Schriftsteller Erich Loest ist tot

Jahrzehntelang schrieb er Romane und Erzählungen, nun ist Erich Loest mit 87 Jahren gestorben. In Erinnerung bleibt er als Chronist deutsch-deutscher Geschichte und als einer der bedeutendsten Autoren Ostdeutschlands.

Das Alter forderte seinen Tribut. In seinen letzten Lebensjahren konnte Erich Loest nicht mehr schreiben: "Einen Roman überblickt man nicht mehr in diesem Alter, da sind einem Grenzen gesetzt", sagte der Leipziger Autor zu seinem 85. Geburtstag im Jahr 2011. Jetzt ist der Schriftsteller gestorben - durch Selbstmord, wie die Polizei bestätigte. Demnach sprang der Autor aus einem Fenster der Leipziger Uni-Klinik.

Mit "Nikolaikirche" landete Loest einen Bestseller

In seinen Romanen und Erzählungen setzte sich Loest immer wieder mit der deutschen Teilung und der Wiedervereinigung auseinander. Mit einem scharfen Blick für den Alltag beschrieb er die politischen Verhältnisse in Deutschland. Zu seinen bekanntesten Werken gehören die Romane "Zwiebelmuster", "Froschkonzert" und "Löwenstadt", sein Bestseller "Nikolaikirche" über die letzten Tage der DDR wurde 1995 verfilmt.

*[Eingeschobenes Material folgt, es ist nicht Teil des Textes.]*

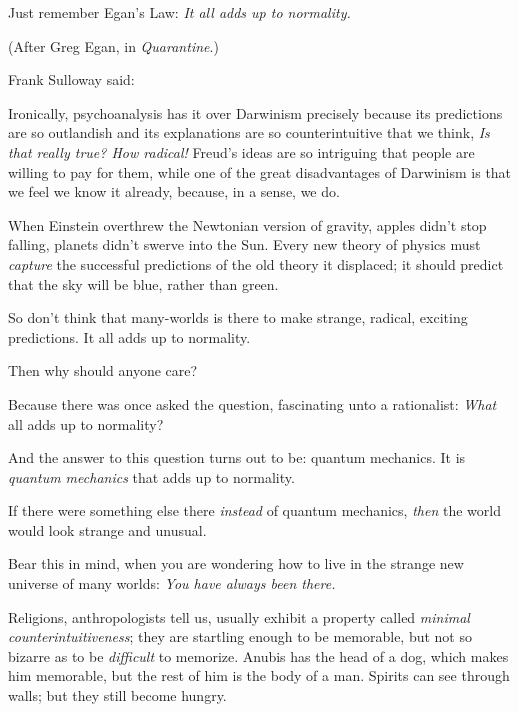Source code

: {
 Just remember Egan's Law: \textit{It all adds up
to normality.}}

{
 (After Greg Egan, in \textit{Quarantine}.)}

{
 Frank Sulloway said:}

{
 Ironically, psychoanalysis has it over Darwinism precisely because
its predictions are so outlandish and its explanations are so
counterintuitive that we think, \textit{Is that really true? How
radical!} Freud's ideas are so intriguing that people
are willing to pay for them, while one of the great disadvantages of
Darwinism is that we feel we know it already, because, in a sense, we
do.}

{
 When Einstein overthrew the Newtonian version of gravity, apples
didn't stop falling, planets didn't
swerve into the Sun. Every new theory of physics must \textit{capture}
the successful predictions of the old theory it displaced; it should
predict that the sky will be blue, rather than green.}

{
 So don't think that many-worlds is there to make
strange, radical, exciting predictions. It all adds up to normality.}

{
 Then why should anyone care?}

{
 Because there was once asked the question, fascinating unto a
rationalist: \textit{What} all adds up to normality?}

{
 And the answer to this question turns out to be: quantum
mechanics. It is \textit{quantum mechanics} that adds up to normality.}

{
 If there were something else there \textit{instead} of quantum
mechanics, \textit{then} the world would look strange and unusual.}

{
 Bear this in mind, when you are wondering how to live in the
strange new universe of many worlds: \textit{You have always been
there.}}

{
 Religions, anthropologists tell us, usually exhibit a property
called \textit{minimal counterintuitiveness}; they are startling enough
to be memorable, but not so bizarre as to be \textit{difficult} to
memorize. Anubis has the head of a dog, which makes him memorable, but
the rest of him is the body of a man. Spirits can see through walls;
but they still become hungry.}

Loest schrieb auch Kriminalromane und Erzählungen. Sein jüngstes Werk "Lieber hundertmal irren" ist erst seit wenigen Tagen im Handel.

Geschichte am eigenen Leib erfahren

Die deutsche Geschichte hat Loest wie nur wenige andere Autoren auf wechselhafte Weise am eigenen Leib erfahren: Er war junger Soldat im Zweiten Weltkrieg und NSDAP-Mitglied, trat erst mit voller Überzeugung in die SED ein und später desillusioniert wieder aus.

Die Justizvollzugsanstalt in Bautzen (Sachsen), aufgenommen 2012. Foto: dpa-

Sieben Jahre saß Loest in Bautzen ein - "gemordete Zeit", so der Schriftsteller

Er verbüßte sieben Jahre wegen "konterrevolutionärer Gruppenbildung" im gefürchteten Stasi-Knast in Bautzen - für ihn "gemordete Zeit", wie er in einer Autobiografie schrieb.

Loest wurde im sächsischen Mittweida geboren. 1946 absolvierte der Sohn eines Eisenwarenhändlers ein Volontariat bei der "Leipziger Volkszeitung". Dort durfte er aber nur kurz als Kreisredakteur arbeiten. Nach einer vernichtenden Kritik seines Roman-Debüts verlor er die Stelle - und wurde freier Schriftsteller. Allein zwischen 1965 und 1975 verfasste er elf Romane und 30 Erzählungen, teils unter Pseudonym, da er in der DDR noch verfemt war. Die Stasi hatte ihn lange im Visier.

Aus Protest gegen die Zensur seines Romans "Es geht seinen Gang oder Mühen in unserer Ebene" (1978) trat der Autor 1979 aus dem Schriftstellerverband der DDR aus. Weil seine oppositionelle Haltung große Repressalien auslöste, siedelte er 1981 in die Bundesrepublik über.

Nach dem Fall der Mauer kehrte Loest aber schnell in seine Wahlheimat Leipzig zurück - und mischte sich in der Stadt immer wieder in aktuelle Diskussionen ein.